- _The task_
Compute how many lines in the data below hold the word "Wireframe", then report that number with nothing else.

----

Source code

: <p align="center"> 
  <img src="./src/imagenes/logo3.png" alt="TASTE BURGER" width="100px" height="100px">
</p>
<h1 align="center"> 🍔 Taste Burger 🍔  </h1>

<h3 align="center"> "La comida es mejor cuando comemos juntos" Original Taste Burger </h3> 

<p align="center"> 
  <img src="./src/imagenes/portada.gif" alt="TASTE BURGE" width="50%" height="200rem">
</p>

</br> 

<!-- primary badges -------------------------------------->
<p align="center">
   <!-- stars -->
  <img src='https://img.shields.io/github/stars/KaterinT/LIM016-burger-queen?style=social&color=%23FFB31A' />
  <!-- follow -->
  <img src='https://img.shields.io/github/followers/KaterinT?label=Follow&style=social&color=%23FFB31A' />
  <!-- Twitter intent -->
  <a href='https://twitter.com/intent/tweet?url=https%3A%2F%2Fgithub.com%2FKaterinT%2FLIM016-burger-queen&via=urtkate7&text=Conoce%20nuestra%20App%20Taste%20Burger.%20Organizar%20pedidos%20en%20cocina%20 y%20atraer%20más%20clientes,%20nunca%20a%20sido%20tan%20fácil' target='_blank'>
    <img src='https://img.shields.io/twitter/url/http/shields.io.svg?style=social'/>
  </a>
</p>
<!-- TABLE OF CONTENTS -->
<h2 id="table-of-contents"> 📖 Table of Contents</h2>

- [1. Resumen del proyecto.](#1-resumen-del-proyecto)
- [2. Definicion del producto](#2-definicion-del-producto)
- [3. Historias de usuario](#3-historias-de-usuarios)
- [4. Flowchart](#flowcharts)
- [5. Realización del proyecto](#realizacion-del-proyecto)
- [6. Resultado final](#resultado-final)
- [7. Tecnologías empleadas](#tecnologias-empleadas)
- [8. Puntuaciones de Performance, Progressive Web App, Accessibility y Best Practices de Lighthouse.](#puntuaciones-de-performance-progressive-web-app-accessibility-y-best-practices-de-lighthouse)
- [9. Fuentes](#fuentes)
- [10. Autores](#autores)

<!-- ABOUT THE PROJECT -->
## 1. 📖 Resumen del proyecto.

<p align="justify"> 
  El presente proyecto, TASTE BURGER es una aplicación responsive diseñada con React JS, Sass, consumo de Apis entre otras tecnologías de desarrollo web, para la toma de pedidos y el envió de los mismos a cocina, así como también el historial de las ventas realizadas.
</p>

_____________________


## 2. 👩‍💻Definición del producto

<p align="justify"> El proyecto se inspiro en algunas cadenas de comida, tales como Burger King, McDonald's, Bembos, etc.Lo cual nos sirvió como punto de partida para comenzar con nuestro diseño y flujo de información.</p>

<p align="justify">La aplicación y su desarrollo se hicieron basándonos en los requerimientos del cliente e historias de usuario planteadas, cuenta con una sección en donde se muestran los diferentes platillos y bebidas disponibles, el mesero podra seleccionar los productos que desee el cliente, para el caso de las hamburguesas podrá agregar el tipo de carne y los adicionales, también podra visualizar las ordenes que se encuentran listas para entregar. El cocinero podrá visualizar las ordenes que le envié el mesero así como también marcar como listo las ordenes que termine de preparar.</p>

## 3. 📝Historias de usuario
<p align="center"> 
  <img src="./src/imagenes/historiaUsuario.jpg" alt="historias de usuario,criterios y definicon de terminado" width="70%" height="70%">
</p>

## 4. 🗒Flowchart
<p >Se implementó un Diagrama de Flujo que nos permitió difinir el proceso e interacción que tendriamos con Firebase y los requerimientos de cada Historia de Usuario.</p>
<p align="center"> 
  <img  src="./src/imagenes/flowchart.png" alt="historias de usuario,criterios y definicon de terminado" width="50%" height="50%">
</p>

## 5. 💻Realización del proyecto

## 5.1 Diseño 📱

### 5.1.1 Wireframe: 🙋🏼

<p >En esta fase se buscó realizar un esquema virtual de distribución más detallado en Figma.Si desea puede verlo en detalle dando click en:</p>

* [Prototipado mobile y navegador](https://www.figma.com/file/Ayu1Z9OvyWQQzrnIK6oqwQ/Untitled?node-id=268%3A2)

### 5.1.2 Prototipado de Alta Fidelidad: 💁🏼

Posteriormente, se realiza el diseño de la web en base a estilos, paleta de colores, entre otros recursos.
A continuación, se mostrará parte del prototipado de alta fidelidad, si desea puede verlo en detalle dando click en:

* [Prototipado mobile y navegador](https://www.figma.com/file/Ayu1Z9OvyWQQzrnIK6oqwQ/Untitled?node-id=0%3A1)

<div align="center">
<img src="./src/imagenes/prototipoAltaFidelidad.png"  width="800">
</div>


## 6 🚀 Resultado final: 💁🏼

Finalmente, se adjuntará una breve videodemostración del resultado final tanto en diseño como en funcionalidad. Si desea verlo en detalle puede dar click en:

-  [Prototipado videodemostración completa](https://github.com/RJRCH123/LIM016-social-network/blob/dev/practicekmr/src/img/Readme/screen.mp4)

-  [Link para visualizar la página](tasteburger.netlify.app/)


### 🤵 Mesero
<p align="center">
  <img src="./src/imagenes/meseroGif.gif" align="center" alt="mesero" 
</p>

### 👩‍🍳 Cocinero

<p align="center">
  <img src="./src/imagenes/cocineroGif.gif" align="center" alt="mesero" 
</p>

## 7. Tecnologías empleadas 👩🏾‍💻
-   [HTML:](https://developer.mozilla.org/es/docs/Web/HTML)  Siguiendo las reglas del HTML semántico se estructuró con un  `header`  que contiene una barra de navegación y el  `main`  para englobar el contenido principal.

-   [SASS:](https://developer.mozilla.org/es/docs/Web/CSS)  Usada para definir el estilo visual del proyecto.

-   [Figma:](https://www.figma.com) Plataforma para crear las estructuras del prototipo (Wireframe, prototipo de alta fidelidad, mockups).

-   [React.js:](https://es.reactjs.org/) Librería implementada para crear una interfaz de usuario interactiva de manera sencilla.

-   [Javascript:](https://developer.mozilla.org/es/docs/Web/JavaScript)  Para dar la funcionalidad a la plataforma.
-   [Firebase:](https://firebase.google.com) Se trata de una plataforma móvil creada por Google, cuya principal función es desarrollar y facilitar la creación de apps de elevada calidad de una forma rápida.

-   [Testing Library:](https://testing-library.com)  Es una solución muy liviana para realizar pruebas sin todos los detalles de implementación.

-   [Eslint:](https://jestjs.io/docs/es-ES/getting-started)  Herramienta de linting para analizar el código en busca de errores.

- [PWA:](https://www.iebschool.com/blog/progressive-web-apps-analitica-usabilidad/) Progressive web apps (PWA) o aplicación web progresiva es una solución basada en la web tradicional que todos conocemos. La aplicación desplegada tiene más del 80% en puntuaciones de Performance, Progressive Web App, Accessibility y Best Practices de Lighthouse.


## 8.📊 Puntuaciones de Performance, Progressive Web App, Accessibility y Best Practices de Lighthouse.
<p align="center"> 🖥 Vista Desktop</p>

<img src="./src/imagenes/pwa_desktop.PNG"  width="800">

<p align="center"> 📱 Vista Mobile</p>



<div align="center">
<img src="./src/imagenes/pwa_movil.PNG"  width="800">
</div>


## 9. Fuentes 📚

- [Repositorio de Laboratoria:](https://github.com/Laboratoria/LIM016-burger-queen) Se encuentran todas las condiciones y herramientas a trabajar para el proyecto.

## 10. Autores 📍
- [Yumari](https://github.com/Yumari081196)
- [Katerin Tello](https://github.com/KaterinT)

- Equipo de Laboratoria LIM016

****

----

- _Answer section_
2